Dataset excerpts
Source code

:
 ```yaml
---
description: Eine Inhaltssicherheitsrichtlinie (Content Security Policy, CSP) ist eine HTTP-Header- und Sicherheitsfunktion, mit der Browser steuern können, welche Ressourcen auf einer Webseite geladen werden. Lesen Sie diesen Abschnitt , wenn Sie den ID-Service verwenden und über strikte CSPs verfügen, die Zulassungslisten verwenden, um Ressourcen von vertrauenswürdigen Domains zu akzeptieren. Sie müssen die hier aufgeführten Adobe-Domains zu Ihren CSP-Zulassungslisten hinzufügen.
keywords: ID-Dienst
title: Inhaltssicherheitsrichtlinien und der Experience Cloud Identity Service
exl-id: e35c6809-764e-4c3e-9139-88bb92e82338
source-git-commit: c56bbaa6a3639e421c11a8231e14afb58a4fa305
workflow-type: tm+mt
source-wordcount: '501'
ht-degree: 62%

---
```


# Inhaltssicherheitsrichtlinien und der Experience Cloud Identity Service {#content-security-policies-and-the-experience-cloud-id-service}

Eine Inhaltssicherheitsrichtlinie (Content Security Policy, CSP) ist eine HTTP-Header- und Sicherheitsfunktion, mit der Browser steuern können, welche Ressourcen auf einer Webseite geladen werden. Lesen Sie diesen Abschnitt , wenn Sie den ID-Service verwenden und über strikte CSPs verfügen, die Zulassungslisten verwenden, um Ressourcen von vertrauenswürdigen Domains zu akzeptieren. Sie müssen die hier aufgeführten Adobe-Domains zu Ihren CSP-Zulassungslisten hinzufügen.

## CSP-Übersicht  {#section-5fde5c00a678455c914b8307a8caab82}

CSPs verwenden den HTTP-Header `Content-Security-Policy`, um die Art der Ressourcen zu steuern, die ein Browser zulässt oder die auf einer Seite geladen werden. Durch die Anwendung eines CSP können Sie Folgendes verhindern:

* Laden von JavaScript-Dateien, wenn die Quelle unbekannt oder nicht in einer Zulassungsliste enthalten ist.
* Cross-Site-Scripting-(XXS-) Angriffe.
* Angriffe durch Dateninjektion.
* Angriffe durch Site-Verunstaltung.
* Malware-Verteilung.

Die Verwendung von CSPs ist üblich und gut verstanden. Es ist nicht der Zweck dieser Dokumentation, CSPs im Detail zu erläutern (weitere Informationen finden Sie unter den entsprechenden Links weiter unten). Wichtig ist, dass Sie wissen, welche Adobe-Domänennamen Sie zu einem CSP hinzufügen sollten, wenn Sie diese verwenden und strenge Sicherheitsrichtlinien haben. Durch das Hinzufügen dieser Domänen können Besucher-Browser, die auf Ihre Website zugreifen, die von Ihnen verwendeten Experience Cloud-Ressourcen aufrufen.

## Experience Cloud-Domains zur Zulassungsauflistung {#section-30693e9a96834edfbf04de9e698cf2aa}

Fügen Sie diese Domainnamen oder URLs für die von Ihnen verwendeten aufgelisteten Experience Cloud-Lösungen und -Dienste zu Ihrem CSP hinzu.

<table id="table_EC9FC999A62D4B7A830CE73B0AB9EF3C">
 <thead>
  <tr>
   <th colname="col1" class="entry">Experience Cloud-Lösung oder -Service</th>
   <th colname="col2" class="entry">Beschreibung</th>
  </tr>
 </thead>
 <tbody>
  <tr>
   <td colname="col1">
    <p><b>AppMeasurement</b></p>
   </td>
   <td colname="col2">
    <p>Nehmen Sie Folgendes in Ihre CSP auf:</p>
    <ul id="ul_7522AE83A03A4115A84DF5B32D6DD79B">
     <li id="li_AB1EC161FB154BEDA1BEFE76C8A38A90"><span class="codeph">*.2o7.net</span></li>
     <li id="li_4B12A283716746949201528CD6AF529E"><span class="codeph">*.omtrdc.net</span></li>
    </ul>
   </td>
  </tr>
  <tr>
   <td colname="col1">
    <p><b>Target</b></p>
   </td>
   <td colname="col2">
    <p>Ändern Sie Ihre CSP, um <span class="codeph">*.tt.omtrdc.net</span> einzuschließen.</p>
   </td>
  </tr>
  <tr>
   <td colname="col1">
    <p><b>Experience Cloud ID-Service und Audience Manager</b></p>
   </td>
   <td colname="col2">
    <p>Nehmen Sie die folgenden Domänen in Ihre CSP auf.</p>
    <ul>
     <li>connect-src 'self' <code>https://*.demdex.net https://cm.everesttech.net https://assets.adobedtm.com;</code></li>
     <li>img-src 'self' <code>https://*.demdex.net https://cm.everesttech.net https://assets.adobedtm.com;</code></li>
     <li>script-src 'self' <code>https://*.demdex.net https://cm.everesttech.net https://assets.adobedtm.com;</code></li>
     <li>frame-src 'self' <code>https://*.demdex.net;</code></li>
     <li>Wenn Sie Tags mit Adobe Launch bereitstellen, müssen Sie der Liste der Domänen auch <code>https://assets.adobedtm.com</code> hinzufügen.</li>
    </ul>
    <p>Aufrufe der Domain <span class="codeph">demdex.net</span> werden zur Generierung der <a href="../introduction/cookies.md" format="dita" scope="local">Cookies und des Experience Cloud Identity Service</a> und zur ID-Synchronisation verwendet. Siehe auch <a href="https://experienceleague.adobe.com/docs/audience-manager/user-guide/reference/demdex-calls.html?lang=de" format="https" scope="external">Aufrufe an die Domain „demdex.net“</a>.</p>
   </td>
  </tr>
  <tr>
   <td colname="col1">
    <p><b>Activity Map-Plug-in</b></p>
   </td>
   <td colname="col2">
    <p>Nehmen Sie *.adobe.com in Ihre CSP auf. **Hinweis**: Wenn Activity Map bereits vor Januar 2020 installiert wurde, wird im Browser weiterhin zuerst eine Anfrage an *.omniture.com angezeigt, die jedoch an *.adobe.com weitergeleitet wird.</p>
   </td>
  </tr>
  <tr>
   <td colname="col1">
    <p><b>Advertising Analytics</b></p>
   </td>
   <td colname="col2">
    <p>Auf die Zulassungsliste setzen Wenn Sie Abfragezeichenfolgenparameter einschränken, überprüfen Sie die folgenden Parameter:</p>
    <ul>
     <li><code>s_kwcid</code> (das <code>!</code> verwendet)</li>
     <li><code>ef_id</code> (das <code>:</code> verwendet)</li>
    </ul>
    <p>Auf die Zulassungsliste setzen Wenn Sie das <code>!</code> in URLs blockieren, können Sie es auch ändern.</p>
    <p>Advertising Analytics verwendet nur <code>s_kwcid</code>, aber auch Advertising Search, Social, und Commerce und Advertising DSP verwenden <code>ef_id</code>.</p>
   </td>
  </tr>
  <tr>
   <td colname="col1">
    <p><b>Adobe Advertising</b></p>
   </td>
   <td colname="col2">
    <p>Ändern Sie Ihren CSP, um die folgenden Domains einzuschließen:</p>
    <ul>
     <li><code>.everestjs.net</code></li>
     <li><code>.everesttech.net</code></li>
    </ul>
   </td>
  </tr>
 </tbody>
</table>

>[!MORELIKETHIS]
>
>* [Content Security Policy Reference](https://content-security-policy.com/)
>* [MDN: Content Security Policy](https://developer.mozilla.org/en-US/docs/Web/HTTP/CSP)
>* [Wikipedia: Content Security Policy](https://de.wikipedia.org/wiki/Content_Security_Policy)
* * *
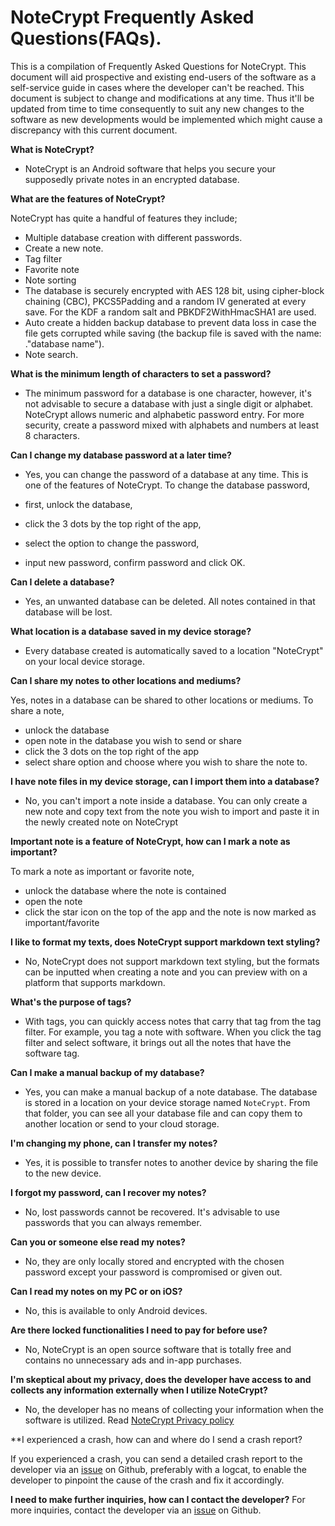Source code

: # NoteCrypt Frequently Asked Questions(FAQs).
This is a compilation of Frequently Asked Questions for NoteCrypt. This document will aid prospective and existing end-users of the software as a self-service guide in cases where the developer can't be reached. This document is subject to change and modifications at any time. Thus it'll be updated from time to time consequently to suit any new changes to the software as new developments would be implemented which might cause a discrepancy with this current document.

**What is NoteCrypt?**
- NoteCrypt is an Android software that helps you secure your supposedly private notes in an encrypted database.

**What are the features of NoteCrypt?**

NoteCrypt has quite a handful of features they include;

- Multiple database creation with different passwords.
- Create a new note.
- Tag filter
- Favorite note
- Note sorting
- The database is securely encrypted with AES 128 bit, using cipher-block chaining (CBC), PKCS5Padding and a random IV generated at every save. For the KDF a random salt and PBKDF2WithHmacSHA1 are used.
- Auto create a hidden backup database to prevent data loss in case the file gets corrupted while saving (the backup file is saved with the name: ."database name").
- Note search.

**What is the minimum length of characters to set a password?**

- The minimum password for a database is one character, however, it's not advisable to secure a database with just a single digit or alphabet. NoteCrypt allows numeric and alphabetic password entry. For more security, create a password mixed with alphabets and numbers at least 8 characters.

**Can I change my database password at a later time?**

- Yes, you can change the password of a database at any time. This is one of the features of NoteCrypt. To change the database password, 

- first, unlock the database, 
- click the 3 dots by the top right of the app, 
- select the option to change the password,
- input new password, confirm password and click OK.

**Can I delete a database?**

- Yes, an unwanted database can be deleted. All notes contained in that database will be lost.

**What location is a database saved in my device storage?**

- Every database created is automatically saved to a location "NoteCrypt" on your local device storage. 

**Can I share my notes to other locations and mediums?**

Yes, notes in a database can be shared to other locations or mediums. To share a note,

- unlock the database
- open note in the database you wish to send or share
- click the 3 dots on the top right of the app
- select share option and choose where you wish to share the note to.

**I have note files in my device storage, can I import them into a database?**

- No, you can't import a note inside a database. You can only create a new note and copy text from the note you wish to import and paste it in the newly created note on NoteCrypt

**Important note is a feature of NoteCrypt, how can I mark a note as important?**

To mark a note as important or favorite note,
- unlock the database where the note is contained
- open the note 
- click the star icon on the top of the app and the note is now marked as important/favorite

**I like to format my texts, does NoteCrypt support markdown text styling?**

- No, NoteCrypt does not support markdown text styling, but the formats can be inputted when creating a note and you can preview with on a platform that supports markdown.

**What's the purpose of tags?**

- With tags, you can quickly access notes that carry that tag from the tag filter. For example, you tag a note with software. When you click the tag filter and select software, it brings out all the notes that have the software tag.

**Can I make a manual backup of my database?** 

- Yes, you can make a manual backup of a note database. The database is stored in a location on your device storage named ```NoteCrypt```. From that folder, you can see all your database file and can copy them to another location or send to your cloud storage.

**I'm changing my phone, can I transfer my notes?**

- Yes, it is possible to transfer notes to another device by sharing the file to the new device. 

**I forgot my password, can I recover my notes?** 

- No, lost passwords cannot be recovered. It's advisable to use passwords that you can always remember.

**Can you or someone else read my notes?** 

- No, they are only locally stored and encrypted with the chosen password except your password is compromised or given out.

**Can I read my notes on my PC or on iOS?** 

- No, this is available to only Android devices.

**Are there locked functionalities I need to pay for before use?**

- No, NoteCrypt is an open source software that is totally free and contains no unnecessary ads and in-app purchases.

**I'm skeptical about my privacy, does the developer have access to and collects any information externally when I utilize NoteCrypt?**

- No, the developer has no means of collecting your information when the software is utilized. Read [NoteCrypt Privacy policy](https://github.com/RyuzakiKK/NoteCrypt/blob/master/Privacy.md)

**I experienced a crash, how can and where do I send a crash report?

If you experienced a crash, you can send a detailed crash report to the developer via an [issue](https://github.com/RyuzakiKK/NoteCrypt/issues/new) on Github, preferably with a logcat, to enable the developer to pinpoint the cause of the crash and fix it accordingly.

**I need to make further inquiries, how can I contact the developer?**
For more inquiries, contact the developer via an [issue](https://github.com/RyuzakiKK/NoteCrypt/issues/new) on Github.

BRIEF → Take the stretch of lines above from the one containing "- first, unlock" through the one containing "delete a database?**" and repeat it exactly, adding no other line.

RESPONSE TO THIS EXERCISE →
- first, unlock the database, 
- click the 3 dots by the top right of the app, 
- select the option to change the password,
- input new password, confirm password and click OK.

**Can I delete a database?**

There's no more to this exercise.